Look in the material below for the line holding "expands into an". Set it down exactly, with each later line up to and including the line holding "completeness, but do".

**Source records**
*** Begin section ***

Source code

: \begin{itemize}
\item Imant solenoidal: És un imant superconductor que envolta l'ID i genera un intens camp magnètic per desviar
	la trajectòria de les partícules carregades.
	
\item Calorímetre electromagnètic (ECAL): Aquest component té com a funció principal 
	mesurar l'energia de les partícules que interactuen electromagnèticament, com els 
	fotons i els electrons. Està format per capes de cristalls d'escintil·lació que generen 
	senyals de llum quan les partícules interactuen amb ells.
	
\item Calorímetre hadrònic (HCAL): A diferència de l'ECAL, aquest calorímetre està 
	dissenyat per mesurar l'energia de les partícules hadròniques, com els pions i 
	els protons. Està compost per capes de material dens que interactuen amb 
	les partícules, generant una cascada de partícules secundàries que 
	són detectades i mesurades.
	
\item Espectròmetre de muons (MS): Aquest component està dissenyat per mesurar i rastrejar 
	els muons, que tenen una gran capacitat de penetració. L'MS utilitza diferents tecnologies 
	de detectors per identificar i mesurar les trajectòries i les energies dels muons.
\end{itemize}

*** End section ***
*** Begin section ***

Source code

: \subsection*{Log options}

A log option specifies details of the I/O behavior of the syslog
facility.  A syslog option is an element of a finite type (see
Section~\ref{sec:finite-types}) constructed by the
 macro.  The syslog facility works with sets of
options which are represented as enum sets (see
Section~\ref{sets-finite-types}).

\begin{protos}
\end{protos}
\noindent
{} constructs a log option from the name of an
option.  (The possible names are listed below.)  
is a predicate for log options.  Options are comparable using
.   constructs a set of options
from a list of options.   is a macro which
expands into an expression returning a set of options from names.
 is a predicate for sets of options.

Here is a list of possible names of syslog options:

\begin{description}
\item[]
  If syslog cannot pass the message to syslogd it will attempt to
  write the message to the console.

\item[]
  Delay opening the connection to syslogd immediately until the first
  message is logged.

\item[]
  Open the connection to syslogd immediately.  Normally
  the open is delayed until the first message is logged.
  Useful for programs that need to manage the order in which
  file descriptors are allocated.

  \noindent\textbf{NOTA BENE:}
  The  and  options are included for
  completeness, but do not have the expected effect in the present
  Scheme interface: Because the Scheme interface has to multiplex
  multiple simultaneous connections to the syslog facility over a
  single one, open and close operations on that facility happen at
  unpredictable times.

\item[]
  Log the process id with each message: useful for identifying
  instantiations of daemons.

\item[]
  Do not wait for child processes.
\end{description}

*** End section ***

**Result**
expands into an expression returning a set of options from names.
 is a predicate for sets of options.

Here is a list of possible names of syslog options:

\begin{description}
\item[]
  If syslog cannot pass the message to syslogd it will attempt to
  write the message to the console.

\item[]
  Delay opening the connection to syslogd immediately until the first
  message is logged.

\item[]
  Open the connection to syslogd immediately.  Normally
  the open is delayed until the first message is logged.
  Useful for programs that need to manage the order in which
  file descriptors are allocated.

  \noindent\textbf{NOTA BENE:}
  The  and  options are included for
  completeness, but do not have the expected effect in the present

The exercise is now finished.